## Record excerpts

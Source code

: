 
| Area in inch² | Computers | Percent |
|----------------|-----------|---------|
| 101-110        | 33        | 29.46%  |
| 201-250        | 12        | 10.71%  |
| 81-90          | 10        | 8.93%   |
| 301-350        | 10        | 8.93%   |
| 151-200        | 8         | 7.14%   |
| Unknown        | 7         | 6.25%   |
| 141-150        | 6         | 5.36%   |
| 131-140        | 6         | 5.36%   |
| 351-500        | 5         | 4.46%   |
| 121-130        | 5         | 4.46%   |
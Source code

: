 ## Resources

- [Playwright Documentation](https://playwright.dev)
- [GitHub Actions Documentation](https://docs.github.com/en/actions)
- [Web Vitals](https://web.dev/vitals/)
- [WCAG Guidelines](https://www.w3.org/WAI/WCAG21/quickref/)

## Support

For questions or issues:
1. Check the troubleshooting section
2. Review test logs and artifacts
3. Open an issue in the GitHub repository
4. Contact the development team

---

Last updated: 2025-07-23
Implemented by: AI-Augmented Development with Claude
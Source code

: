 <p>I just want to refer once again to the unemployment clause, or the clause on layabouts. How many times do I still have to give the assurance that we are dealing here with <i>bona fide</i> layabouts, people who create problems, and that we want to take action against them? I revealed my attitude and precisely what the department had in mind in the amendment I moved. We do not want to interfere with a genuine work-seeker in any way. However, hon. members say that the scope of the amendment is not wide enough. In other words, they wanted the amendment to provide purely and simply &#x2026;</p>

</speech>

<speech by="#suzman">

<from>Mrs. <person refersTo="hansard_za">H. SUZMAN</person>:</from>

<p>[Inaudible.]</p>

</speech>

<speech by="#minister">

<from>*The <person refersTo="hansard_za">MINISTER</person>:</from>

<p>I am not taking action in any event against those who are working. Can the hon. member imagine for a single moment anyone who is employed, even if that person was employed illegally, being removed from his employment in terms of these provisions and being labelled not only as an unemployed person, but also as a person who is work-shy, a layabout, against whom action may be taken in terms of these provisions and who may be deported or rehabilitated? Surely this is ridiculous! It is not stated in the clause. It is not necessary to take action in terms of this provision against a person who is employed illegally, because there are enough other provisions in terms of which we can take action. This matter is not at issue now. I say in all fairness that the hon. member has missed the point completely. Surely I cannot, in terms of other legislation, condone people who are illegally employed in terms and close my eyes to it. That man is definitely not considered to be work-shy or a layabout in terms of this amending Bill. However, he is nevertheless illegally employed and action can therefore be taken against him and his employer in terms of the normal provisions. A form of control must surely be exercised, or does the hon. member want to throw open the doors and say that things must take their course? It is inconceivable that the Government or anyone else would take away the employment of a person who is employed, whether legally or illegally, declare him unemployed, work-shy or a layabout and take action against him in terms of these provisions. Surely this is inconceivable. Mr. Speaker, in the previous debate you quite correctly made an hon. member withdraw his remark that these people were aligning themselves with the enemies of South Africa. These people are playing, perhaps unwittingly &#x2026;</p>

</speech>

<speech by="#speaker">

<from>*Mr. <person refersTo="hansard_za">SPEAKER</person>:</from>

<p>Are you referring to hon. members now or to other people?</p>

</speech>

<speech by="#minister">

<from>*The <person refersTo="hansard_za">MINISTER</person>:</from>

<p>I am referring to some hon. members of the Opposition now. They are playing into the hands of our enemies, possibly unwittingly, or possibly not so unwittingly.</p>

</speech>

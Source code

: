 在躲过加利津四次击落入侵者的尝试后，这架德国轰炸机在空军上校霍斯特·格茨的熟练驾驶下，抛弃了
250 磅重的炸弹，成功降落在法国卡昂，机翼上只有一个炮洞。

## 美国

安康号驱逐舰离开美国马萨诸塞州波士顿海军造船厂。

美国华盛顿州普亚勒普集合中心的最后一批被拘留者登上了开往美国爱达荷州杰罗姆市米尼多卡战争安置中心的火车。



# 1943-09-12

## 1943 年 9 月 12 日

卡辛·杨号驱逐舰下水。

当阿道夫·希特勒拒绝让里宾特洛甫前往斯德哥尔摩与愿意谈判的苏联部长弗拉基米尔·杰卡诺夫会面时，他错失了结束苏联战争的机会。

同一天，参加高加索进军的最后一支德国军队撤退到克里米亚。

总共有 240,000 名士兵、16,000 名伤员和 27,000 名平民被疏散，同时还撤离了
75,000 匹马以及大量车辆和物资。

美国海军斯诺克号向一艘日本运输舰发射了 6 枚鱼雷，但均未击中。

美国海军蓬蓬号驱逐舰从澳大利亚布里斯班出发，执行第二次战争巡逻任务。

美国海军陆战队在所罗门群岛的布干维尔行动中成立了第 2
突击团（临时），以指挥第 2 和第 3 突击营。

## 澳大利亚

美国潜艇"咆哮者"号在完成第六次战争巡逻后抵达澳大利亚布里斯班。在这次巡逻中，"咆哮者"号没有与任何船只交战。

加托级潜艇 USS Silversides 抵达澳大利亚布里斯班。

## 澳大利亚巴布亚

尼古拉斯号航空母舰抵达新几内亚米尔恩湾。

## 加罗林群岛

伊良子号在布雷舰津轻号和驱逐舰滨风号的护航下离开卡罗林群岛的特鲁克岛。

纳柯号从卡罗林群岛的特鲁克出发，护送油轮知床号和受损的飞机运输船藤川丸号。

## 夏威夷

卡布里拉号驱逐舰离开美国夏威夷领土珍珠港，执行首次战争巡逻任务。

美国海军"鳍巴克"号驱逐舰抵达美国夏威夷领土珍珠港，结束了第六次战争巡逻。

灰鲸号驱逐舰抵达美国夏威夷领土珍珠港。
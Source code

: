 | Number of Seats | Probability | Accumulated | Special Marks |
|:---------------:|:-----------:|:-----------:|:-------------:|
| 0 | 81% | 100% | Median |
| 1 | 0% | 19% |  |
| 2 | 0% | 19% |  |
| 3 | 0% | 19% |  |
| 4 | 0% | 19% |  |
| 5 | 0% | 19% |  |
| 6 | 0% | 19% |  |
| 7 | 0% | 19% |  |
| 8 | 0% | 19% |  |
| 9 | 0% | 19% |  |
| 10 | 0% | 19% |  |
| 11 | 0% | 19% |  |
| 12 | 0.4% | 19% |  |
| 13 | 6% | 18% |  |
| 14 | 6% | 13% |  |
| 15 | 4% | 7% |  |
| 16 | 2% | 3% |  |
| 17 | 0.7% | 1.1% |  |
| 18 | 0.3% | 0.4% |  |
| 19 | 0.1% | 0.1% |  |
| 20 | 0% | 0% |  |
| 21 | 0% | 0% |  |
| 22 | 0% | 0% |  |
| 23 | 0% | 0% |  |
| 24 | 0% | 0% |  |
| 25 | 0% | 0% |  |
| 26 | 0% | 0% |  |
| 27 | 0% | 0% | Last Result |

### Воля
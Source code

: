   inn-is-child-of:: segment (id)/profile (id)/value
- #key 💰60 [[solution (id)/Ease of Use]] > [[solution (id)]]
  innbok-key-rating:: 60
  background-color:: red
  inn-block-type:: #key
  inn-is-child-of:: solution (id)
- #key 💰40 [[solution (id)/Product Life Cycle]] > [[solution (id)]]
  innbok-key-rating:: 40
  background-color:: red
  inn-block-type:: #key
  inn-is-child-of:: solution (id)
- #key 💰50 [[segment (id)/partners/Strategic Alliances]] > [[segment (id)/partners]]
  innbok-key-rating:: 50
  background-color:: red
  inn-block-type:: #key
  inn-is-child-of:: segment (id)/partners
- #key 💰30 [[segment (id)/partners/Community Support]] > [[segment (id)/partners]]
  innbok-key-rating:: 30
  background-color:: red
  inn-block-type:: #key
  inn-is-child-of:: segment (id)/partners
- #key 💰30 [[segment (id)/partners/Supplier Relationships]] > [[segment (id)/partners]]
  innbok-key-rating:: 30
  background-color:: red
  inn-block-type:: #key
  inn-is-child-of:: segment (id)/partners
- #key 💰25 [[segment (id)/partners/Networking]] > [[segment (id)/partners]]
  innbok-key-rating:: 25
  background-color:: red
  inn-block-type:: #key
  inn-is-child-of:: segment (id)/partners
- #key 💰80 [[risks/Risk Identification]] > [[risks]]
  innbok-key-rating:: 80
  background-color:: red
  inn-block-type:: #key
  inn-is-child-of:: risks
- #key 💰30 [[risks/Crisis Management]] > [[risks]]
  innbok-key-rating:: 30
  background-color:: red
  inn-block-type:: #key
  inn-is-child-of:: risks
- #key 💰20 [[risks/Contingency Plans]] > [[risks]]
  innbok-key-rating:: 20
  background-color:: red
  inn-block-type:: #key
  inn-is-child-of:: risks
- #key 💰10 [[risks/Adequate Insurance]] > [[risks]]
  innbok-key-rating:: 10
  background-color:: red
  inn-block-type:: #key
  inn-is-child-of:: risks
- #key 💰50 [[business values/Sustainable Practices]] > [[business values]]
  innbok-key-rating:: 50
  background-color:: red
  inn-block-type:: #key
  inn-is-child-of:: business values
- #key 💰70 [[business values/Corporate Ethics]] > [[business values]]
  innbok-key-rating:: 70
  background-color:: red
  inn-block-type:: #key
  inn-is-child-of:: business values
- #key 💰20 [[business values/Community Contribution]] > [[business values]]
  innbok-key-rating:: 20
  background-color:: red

## What to produce
Search the material above for the string "Community", and copy every line in which it turns up.

## Expected answer
- #key 💰30 [[segment (id)/partners/Community Support]] > [[segment (id)/partners]]
- #key 💰20 [[business values/Community Contribution]] > [[business values]]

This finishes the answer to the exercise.